O policial, que preferiu não revelar a identidade, foi o primeiro dos oito agentes que serão ouvidos ao longo desta semana. O depoimento começou por volta das 16h30 e levou mais de três horas. Ele chegou ao local em um carro da corporação, vestido com a farda camuflada do Bope e usando balaclava – capuz que tem como objetivo garantir a proteção da cabeça e do pescoço.

Também nesta segunda, promotores da Auditoria Militar do Ministério Público do Estado do Rio de Janeiro (MPRJ) ouviram cinco policiais no inquérito investigatório que apura eventual crime militar durante a operação. Até o fim da semana, os outros três policiais que declararam ter feito disparos serão ouvidos. Além deles, o comandante do batalhão foi chamado pelo MP.

A Comissão de Direitos Humanos da Ordem dos Advogados do Brasil (OAB) enviou ofício ao Ministério Público Federal (MPF) e ao MPRJ, na última semana, para que cobrem explicações dos envolvidos na ação policial. É que uma decisão do Supremo Tribunal Federal (STF) proíbe a realização de operações em comunidades do Rio durante a pandemia da Covid-19, exceto em casos excepcionais.

Em entrevista à CNN Rádio na segunda-feira (22), o tenente-coronel Ivan Blaz disse que o Conjunto de Favelas do Salgueiro começou a ser ocupado “para impedir roubo de cargas e veículos por marginais”, mas, de acordo com ele, “houve confronto e resistência à presença policial” e o BOPE foi acionado.

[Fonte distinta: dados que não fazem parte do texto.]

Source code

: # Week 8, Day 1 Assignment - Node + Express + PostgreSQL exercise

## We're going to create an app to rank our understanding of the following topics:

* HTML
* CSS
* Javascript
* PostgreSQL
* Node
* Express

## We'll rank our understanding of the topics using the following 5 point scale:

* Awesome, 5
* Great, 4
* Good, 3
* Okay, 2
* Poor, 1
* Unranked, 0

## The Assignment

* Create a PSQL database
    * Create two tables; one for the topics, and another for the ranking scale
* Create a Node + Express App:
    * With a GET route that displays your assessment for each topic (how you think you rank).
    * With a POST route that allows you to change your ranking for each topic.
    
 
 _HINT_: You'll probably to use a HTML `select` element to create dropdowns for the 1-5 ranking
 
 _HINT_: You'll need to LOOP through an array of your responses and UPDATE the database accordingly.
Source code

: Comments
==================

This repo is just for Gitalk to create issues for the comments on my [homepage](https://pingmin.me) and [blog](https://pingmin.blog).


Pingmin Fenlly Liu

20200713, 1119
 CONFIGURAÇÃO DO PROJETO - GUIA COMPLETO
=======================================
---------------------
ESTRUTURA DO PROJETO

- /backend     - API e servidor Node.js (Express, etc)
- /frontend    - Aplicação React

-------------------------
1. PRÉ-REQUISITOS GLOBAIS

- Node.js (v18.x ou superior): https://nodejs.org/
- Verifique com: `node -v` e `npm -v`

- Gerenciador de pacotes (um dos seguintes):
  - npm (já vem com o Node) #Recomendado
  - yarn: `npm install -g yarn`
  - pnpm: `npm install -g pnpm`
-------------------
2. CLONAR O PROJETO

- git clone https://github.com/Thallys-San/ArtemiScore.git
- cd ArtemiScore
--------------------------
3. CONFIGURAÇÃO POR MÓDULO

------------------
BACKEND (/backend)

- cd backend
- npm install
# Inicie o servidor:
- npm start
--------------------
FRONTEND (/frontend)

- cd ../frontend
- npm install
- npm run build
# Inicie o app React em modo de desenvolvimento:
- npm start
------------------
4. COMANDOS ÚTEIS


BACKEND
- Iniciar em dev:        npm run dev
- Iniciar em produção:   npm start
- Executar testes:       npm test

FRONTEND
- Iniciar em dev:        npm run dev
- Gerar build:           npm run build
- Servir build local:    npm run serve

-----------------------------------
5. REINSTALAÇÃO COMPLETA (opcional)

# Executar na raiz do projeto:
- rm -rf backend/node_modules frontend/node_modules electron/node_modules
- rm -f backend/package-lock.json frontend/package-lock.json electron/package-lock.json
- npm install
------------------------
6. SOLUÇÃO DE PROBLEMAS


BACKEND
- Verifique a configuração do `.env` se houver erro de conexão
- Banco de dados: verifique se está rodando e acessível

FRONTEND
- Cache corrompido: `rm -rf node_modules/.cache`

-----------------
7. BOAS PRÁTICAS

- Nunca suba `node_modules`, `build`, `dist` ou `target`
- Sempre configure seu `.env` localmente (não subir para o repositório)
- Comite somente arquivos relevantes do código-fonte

O relatório interno do BOPE admite que os agentes foram acionados para a operação na comunidade após a morte do sargento Leandro Rumbelsperger da Silva. O dado aparece no campo “justificativa da absoluta excepcionalidade da operação”.

Oito corpos dos nove suspeitos que morreram na operação foram retirados de um manguezal por moradores um dia após a operação. Segundo as investigações, quatro dos mortos não tinham antecedentes criminais e um era menor de idade.

Devido à ação, 501 pessoas não conseguiram fazer a primeira prova do Exame Nacional do Ensino Médio (ENEM). O Instituto Nacional de Estudos e Pesquisas Educacionais Anísio Teixeira (Inep) informou que vai analisar a situação de cada aluno que perdeu a prova. Os próximos exames serão aplicados nos dias 9 e 16 de janeiro de 2022.

As armas dos policiais envolvidos na operação foram entregues, na quarta-feira (24), à Delegacia de Homicídios, para a realização de perícia.